REQUIRED ACTION
Count every line in the following entries that holds the word "Fetching". Only the number should be given.

SUPPLIED RECORDS
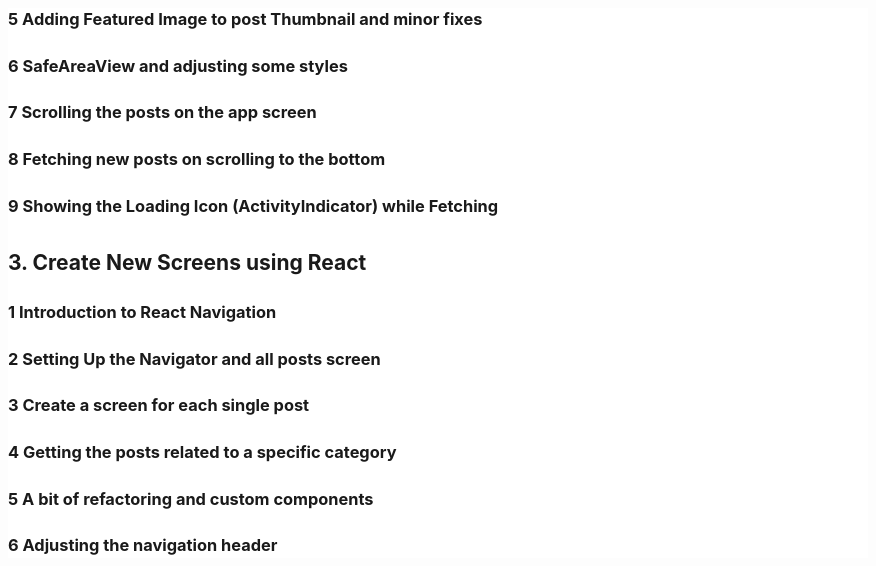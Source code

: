 ### 5 Adding Featured Image to post Thumbnail and minor fixes
<iframe src="https://player.vimeo.com/video/651306240" width="640" height="564" frameborder="0" allow="autoplay; fullscreen" allowfullscreen></iframe>

### 6 SafeAreaView and adjusting some styles
<iframe src="https://player.vimeo.com/video/651307599" width="640" height="564" frameborder="0" allow="autoplay; fullscreen" allowfullscreen></iframe>

### 7 Scrolling the posts on the app screen
<iframe src="https://player.vimeo.com/video/651308433" width="640" height="564" frameborder="0" allow="autoplay; fullscreen" allowfullscreen></iframe>

### 8 Fetching new posts on scrolling to the bottom
<iframe src="https://player.vimeo.com/video/651310392" width="640" height="564" frameborder="0" allow="autoplay; fullscreen" allowfullscreen></iframe>

### 9 Showing the Loading Icon (ActivityIndicator) while Fetching
<iframe src="https://player.vimeo.com/video/651313521" width="640" height="564" frameborder="0" allow="autoplay; fullscreen" allowfullscreen></iframe>



## 3. Create New Screens using React

### 1 Introduction to React Navigation
<iframe src="https://player.vimeo.com/video/651315963" width="640" height="564" frameborder="0" allow="autoplay; fullscreen" allowfullscreen></iframe>

### 2 Setting Up the Navigator and all posts screen
<iframe src="https://player.vimeo.com/video/651316760" width="640" height="564" frameborder="0" allow="autoplay; fullscreen" allowfullscreen></iframe>

### 3 Create a screen for each single post
<iframe src="https://player.vimeo.com/video/651317885" width="640" height="564" frameborder="0" allow="autoplay; fullscreen" allowfullscreen></iframe>

### 4 Getting the posts related to a specific category
<iframe src="https://player.vimeo.com/video/651321850" width="640" height="564" frameborder="0" allow="autoplay; fullscreen" allowfullscreen></iframe>

### 5 A bit of refactoring and custom components
<iframe src="https://player.vimeo.com/video/651323672" width="640" height="564" frameborder="0" allow="autoplay; fullscreen" allowfullscreen></iframe>

### 6 Adjusting the navigation header
<iframe src="https://player.vimeo.com/video/651326806" width="640" height="564" frameborder="0" allow="autoplay; fullscreen" allowfullscreen></iframe>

FINAL ANSWER
2